Sorry, I don't understand you. CLONE_THREAD implies CLONE_SIGHAND,
so we always need to lock one ->sighand. Could you please clarify?
> > > + if (!ret && sig && (sp = p->sighand)) {
> > > if (!get_task_struct_rcu(p)) {
> > > return -ESRCH;
> > > }
> > > - spin_lock_irqsave(&p->sighand->siglock, flags);
> > > + spin_lock_irqsave(&sp->siglock, flags);
> > > + if (p->sighand != sp) {
> > > + spin_unlock_irqrestore(&sp->siglock, flags);
> > > + put_task_struct(p);
> > > + goto retry;
> > > + }
> > > ret = __group_send_sig_info(sig, info, p);
> > > - spin_unlock_irqrestore(&p->sighand->siglock, flags);
> > > + spin_unlock_irqrestore(&sp->siglock, flags);
> > > put_task_struct(p);
> >
> > Do we really need get_task_struct_rcu/put_task_struct here?
> >
> > The task_struct can't go away under us, it is rcu protected.

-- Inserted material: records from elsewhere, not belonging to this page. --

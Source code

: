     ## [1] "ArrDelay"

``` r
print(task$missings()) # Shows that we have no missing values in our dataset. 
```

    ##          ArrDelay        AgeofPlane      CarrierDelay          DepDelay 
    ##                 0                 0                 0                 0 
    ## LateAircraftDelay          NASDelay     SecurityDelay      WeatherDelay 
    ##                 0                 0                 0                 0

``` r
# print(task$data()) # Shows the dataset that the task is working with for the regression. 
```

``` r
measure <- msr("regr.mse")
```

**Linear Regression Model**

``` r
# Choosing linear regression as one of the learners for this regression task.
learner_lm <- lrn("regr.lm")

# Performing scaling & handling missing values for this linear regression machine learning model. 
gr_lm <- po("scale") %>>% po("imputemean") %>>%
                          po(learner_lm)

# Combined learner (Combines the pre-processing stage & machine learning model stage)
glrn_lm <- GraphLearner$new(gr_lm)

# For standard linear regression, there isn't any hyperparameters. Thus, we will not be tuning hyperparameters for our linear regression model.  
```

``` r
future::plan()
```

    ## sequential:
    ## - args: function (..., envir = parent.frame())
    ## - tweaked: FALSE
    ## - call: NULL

> > When ->sighand is locked, and it is still the same after
> > the re-check, it means that 'p' has not done __exit_signal()
> > yet, so it is safe to send the signal.
> >
> > And if the task has ->usage == 0, it means that it also has
> > ->sighand == NULL, and your code will notice that.
> >
> > No?
>
> Seems plausible. I got paranoid after seeing the lock dropped in
> handle_stop_signal(), though.
Yes, this is bad and should be fixed, I agree.
But why do you think we need to bump task->usage? It can't make any
difference, afaics. The task_struct can't dissapear, the caller was
converted to use rcu_read_lock() or it holds tasklist_lock.
Nonzero task_struct->usage can't stop do_exit or sys_wait4, it will
only postpone call_rcu(__put_task_struct_cb).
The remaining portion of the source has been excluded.